Saved data entries:
■ ■ ■ ■ ■

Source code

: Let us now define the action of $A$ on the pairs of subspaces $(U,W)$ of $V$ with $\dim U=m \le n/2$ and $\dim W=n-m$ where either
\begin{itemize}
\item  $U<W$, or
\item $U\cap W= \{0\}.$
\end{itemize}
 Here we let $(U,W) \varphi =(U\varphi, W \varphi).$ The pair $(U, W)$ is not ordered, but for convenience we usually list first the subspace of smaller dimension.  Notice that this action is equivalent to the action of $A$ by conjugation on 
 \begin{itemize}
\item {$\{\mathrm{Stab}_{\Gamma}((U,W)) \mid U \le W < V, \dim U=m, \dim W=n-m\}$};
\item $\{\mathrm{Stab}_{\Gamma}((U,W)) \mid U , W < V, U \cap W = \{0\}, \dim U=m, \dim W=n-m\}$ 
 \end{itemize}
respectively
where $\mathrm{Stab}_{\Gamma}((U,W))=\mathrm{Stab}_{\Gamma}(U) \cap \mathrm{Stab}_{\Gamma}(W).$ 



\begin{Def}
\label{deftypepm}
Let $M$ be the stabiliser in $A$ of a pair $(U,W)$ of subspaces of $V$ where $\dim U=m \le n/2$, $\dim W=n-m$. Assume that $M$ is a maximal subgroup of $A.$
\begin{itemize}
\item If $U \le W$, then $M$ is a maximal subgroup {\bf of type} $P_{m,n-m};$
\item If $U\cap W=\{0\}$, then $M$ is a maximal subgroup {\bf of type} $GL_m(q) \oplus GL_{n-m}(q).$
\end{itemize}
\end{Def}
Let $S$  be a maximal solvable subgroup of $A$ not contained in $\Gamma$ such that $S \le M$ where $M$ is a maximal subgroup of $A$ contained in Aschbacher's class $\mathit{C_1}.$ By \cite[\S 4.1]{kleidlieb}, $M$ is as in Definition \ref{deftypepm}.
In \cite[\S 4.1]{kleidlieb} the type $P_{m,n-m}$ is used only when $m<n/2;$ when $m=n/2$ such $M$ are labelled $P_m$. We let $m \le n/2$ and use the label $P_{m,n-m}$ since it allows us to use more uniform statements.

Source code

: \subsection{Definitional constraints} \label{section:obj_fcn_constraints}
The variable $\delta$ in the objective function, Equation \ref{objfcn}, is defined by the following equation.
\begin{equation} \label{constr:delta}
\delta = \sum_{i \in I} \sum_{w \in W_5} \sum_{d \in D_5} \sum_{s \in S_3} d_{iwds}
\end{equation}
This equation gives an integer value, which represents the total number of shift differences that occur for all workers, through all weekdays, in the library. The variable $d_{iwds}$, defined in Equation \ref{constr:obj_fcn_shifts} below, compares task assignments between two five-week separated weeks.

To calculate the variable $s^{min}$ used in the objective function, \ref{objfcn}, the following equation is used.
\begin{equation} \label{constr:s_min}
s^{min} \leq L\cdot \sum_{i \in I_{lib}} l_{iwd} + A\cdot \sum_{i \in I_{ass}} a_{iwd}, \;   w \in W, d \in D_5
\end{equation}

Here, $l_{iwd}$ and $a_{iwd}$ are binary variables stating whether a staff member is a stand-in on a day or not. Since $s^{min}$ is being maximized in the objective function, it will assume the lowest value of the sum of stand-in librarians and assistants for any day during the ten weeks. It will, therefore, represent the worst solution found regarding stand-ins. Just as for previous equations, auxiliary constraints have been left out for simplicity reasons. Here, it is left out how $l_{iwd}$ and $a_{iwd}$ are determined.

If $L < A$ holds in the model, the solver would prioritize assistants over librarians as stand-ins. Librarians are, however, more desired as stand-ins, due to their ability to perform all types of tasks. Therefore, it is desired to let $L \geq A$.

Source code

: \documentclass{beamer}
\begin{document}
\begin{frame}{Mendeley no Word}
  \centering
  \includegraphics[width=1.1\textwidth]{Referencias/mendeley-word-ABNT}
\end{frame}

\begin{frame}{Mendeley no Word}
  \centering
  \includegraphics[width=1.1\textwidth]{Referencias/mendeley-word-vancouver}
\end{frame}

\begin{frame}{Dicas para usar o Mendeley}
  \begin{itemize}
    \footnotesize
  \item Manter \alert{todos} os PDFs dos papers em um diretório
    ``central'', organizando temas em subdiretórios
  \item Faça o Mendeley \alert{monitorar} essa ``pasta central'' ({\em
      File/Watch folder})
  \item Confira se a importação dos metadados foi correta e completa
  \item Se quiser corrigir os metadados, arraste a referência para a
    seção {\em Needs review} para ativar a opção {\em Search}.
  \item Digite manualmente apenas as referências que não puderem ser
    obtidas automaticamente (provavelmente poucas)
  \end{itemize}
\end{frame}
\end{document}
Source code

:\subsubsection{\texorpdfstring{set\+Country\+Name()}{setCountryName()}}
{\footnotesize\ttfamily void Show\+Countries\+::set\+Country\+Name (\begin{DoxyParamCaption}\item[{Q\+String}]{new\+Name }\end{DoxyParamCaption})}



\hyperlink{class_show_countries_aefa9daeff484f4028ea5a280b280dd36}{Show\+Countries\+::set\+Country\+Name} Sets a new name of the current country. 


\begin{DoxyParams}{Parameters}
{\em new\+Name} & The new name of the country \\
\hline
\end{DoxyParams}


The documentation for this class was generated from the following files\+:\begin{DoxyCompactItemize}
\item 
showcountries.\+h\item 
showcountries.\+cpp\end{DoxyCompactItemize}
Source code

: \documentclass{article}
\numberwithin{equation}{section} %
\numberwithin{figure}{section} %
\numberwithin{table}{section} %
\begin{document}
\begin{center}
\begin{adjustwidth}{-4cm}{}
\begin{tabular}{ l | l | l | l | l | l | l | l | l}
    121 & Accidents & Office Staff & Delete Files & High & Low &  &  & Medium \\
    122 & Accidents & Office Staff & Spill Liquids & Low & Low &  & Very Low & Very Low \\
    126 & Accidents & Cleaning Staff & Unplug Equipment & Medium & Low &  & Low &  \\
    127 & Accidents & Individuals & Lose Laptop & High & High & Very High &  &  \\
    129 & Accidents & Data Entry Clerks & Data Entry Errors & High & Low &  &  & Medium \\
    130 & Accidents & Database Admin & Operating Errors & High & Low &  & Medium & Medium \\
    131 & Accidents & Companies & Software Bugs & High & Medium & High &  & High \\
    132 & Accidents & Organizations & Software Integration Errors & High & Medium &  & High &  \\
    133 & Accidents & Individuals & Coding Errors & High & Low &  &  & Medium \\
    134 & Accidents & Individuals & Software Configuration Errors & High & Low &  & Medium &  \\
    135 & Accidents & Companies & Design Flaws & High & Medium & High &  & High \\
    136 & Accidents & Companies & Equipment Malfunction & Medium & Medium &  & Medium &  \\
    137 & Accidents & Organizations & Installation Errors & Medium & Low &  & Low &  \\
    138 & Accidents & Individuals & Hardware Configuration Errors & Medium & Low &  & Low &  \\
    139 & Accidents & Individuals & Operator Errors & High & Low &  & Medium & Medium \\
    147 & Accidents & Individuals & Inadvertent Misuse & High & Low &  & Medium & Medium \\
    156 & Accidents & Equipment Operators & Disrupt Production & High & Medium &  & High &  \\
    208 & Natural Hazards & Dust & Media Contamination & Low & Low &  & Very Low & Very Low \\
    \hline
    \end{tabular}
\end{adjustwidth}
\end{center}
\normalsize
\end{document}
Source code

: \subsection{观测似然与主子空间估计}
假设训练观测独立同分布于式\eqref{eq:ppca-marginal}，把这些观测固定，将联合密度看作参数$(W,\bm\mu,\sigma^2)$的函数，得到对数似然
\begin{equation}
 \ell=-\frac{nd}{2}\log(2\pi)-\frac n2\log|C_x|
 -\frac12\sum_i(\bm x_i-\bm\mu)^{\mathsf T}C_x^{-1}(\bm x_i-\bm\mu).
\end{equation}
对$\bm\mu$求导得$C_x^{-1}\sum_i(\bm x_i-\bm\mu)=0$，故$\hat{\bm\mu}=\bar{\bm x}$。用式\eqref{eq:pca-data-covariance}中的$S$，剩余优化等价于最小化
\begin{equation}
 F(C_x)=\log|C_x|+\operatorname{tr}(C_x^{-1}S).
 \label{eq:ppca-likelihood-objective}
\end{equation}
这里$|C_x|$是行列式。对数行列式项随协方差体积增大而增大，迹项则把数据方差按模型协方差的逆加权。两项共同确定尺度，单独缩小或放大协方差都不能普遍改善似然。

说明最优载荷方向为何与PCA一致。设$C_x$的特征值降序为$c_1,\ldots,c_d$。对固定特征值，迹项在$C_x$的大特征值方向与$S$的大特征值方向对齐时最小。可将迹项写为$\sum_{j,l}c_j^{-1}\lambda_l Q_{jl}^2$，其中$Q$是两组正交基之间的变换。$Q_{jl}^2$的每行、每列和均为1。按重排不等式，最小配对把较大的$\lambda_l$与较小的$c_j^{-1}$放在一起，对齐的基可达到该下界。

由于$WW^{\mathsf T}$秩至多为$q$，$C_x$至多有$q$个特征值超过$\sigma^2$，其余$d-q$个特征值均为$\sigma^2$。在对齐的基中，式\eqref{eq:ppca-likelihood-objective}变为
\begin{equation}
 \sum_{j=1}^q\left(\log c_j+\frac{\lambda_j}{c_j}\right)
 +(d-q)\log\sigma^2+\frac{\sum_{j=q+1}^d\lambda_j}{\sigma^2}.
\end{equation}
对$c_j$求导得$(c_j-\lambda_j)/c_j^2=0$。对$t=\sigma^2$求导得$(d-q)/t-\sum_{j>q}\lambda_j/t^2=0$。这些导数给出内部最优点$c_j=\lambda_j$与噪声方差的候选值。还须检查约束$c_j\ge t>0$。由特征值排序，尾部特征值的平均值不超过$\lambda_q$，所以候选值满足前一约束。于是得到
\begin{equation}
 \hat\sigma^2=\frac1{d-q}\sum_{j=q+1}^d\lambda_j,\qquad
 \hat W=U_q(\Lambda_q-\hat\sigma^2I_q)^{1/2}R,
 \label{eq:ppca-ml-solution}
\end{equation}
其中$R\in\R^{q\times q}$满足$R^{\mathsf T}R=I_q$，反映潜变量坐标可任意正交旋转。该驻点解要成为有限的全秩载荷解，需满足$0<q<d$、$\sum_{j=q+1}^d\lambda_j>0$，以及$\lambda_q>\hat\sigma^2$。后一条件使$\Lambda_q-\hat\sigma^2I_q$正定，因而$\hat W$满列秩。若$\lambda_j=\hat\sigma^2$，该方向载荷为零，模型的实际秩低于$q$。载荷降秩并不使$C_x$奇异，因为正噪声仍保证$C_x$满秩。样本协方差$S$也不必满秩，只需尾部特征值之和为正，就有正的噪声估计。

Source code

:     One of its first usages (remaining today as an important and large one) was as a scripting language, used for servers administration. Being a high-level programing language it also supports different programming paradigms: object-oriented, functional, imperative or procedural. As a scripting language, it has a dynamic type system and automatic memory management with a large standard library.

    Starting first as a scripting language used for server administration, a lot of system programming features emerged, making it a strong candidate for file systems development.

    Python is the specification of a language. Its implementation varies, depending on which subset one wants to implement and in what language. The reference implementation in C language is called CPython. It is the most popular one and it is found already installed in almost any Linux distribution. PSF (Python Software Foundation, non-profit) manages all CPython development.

■ ■ ■ ■ ■

Only the lines from the start of the data to the line holding "W < V, \dim" are wanted; return them exactly, both ends included.

RESULT FOR THIS TASK »
Source code

: Let us now define the action of $A$ on the pairs of subspaces $(U,W)$ of $V$ with $\dim U=m \le n/2$ and $\dim W=n-m$ where either
\begin{itemize}
\item  $U<W$, or
\item $U\cap W= \{0\}.$
\end{itemize}
 Here we let $(U,W) \varphi =(U\varphi, W \varphi).$ The pair $(U, W)$ is not ordered, but for convenience we usually list first the subspace of smaller dimension.  Notice that this action is equivalent to the action of $A$ by conjugation on 
 \begin{itemize}
\item {$\{\mathrm{Stab}_{\Gamma}((U,W)) \mid U \le W < V, \dim U=m, \dim W=n-m\}$};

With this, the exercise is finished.